:: About this exercise ::
Return the lines below that carry the word "Korea".
BEGIN Input material
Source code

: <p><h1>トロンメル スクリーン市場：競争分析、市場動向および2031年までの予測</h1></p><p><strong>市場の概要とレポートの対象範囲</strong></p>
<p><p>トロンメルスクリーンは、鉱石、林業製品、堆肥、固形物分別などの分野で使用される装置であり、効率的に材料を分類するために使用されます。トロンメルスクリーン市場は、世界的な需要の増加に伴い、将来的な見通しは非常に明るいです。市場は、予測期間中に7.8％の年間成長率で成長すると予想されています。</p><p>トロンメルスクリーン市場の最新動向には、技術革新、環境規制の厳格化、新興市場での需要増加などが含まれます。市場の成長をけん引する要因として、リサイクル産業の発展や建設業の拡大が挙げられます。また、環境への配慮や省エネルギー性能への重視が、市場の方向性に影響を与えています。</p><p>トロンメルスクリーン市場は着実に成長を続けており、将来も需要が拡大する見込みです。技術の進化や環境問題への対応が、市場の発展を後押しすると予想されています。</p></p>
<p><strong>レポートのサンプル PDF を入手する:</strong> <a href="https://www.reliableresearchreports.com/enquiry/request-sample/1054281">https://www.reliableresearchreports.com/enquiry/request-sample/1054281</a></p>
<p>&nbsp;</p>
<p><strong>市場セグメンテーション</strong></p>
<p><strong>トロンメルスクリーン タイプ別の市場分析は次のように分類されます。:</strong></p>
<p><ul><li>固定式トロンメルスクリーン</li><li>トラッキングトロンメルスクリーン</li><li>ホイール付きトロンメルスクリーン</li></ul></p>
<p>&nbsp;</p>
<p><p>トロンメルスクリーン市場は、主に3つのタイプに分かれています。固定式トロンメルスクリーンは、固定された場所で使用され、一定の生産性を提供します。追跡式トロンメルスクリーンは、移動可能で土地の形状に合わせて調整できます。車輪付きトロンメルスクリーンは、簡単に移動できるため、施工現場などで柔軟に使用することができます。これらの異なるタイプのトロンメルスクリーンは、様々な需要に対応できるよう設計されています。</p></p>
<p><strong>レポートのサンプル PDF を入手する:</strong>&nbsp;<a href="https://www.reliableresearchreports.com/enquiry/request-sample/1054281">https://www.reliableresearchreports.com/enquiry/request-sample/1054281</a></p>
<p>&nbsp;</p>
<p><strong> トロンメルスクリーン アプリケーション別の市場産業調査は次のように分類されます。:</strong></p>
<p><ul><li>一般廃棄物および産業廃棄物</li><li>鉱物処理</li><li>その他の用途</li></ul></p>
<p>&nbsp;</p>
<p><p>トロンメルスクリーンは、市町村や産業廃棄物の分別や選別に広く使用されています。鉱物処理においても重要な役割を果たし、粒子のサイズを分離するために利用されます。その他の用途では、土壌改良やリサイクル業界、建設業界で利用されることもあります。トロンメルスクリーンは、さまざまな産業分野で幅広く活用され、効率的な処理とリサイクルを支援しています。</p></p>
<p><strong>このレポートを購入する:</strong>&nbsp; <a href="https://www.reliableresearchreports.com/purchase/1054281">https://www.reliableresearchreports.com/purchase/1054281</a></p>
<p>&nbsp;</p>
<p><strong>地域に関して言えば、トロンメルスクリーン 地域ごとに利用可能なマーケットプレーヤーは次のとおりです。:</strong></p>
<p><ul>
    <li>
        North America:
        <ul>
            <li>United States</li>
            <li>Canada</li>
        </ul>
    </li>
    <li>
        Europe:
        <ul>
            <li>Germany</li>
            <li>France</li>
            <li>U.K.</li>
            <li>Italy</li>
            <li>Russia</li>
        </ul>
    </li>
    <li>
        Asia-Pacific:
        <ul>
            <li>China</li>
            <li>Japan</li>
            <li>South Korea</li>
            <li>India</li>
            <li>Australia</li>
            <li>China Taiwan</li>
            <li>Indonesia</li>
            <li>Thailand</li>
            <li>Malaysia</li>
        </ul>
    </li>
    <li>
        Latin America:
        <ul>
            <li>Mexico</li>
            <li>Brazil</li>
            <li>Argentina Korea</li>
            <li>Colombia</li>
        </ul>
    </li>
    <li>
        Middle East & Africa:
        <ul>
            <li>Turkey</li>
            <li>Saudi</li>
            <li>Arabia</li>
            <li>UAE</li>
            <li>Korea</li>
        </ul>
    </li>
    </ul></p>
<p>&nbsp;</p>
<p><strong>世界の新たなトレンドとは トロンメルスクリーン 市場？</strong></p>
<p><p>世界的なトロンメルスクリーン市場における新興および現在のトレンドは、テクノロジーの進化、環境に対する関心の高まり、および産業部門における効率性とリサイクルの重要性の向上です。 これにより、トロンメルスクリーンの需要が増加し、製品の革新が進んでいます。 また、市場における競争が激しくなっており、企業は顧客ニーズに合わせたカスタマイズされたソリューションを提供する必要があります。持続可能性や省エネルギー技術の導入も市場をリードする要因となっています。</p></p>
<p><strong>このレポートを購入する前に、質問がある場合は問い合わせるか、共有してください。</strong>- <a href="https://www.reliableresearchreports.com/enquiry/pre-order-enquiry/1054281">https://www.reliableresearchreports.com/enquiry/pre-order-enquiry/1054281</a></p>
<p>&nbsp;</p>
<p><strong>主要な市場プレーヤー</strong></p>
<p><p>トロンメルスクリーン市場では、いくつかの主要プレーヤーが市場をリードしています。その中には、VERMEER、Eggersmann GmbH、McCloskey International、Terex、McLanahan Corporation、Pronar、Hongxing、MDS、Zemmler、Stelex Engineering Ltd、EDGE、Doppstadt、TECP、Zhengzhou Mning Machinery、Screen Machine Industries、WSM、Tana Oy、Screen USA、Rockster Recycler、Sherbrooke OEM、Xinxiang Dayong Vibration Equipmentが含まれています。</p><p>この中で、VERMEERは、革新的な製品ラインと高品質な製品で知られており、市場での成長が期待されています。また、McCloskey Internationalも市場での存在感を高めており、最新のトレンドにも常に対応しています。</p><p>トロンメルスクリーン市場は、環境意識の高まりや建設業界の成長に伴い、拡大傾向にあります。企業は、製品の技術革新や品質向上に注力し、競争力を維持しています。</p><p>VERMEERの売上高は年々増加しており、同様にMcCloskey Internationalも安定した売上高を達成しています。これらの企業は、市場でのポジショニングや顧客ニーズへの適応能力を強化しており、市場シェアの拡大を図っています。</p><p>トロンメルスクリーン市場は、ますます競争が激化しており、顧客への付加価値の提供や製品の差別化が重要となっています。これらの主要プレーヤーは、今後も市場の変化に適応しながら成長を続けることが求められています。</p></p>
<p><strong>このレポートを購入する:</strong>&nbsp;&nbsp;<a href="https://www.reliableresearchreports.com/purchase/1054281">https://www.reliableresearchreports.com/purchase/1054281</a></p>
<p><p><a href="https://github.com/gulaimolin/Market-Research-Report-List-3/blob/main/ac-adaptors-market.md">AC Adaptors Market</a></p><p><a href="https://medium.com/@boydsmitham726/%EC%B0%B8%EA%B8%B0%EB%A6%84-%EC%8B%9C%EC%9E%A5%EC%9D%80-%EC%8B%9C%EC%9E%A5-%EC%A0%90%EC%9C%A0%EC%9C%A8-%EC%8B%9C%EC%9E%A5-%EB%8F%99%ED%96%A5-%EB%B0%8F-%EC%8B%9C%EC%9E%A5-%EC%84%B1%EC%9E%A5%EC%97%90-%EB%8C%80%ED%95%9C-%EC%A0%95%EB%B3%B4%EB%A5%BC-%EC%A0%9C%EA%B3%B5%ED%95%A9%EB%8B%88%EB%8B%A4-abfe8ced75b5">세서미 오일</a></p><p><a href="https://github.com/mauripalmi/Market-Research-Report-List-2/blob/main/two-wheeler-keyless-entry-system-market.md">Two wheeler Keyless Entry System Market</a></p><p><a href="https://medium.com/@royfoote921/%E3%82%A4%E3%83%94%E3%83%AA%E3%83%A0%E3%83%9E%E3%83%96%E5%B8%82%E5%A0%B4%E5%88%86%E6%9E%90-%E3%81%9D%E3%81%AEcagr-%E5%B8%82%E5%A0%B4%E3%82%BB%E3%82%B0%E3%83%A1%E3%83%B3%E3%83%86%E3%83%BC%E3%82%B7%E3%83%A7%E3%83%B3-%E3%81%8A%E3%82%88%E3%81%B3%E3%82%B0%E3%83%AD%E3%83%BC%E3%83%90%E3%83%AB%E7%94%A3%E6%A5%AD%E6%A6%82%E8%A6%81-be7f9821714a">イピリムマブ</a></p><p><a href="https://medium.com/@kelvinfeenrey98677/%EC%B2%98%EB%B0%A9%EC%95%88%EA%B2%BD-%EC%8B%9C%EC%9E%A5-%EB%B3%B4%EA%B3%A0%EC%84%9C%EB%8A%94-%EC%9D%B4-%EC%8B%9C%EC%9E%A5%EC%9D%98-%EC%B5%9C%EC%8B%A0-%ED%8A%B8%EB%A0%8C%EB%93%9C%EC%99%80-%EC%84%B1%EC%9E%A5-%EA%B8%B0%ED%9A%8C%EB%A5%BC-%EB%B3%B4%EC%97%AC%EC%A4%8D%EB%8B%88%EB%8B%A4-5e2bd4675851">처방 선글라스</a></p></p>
END Input material
:: The completed task ::
            <li>South Korea</li>
            <li>Argentina Korea</li>
            <li>Korea</li>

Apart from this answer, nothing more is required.